Students who adopt a mastery approach goal orientation are concerned with performing a task or behavior with the purpose of mastering it or learning the information on a deeper level (Ames, 1992; Pintrich & Garcia, 1991; Pintrich et al., 2003). Associated more with intrinsic motivation, mastery goals suggest a set of standards that are within an individual and that have little bearing on any normative properties. For example, a student with a mastery goal orientation may spend a great deal of time learning and trying to understand physics because he or she has the desire to become an astronaut and believes that understanding physics is fundamental to becoming one.
A performance approach goal orientation, which is linked more to extrinsic forms of motivation, is focused on more normative concerns, in that students adopting this type of goal are focused on performing a task for the purpose of demonstrating ability in comparison to others (Ames, 1992; Pintrich & Garcia, 1991). For example, a student with a performance approach orientation may spend a great deal of time doing work for physics because he or she wants to get an outstanding grade or outperform others in his or her class. Students who adopt performance avoidance goals are focused on avoiding failure or looking incompetent (Elliot & Church, 1997; Elliot & Harackiewicz, 1996; Harackiewicz, Barron, Pintrich, Elliot, & Thrash, 2002; Middleton & Midgley, 1997). A physics student with performance avoidance goals may complete just enough work so that he does not appear less capable than other students, for example.
The accumulated evidence provides clear expectations regarding the relation of mastery and performance avoidance goals with students' academic performance. Mastery goals are most often associated with the use of more effective learning strategies, greater choice and engagement, and a more adaptive affective response to learning (Ames, 1992; Pintrich & Garcia, 1991; Wolters et al., 1996). In contrast, research indicates that students who adopt performance avoidance goals exhibit more detrimental academic outcomes, including poor use of learning strategies, a lack of persistence, procrastination, and lowered achievement (Elliot & Church, 1997; Elliot & Harackiewicz, 1996; Harackiewicz et al., 2002).

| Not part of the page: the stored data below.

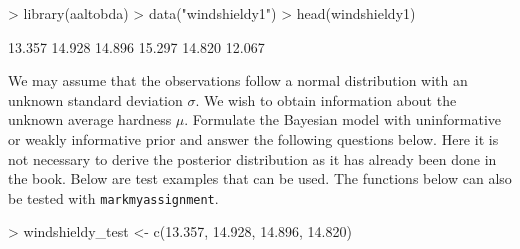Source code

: \documentclass[a4paper,11pt]{article}
\begin{document}
\begin{Schunk}
\begin{Sinput}
> library(aaltobda)
> data("windshieldy1")
> head(windshieldy1)
\end{Sinput}
\begin{Soutput}
[1] 13.357 14.928 14.896 15.297 14.820 12.067
\end{Soutput}
\end{Schunk}

We may assume that the observations follow a normal distribution with an unknown standard deviation $\sigma$. We wish to obtain information about the unknown average hardness $\mu$. Formulate the Bayesian model
with uninformative or weakly informative prior and answer the
following questions below. Here it is not necessary to derive the posterior distribution as it has already been done in the book. Below are test examples that can be used. The functions below can also be tested with \texttt{markmyassignment}. 

\begin{Schunk}
\begin{Sinput}
> windshieldy_test <- c(13.357, 14.928, 14.896, 14.820)
\end{Sinput}
\end{Schunk}

\end{document}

With respect to academic outcomes, a conclusion about the adaptiveness of performance approach goals is still up for debate (Ames, 1992; Dweck & Leggett, 1988; Elliot & Harackiewicz, 1996; Harackiewicz et al., 2002). Some research has found this type of goal to be associated with the use of more superficial learning strategies, both cognitive and metacognitive (Dweck & Leggett, 1988; Wolters et al., 1996). In contrast, other work has found that students who focus on doing better than others do tend to receive better classroom grades and higher standardized test scores (Wolters et al., 1996). Based on these conclusions, motivational researchers and practitioners are most likely to view a mastery goal orientation as most desirable.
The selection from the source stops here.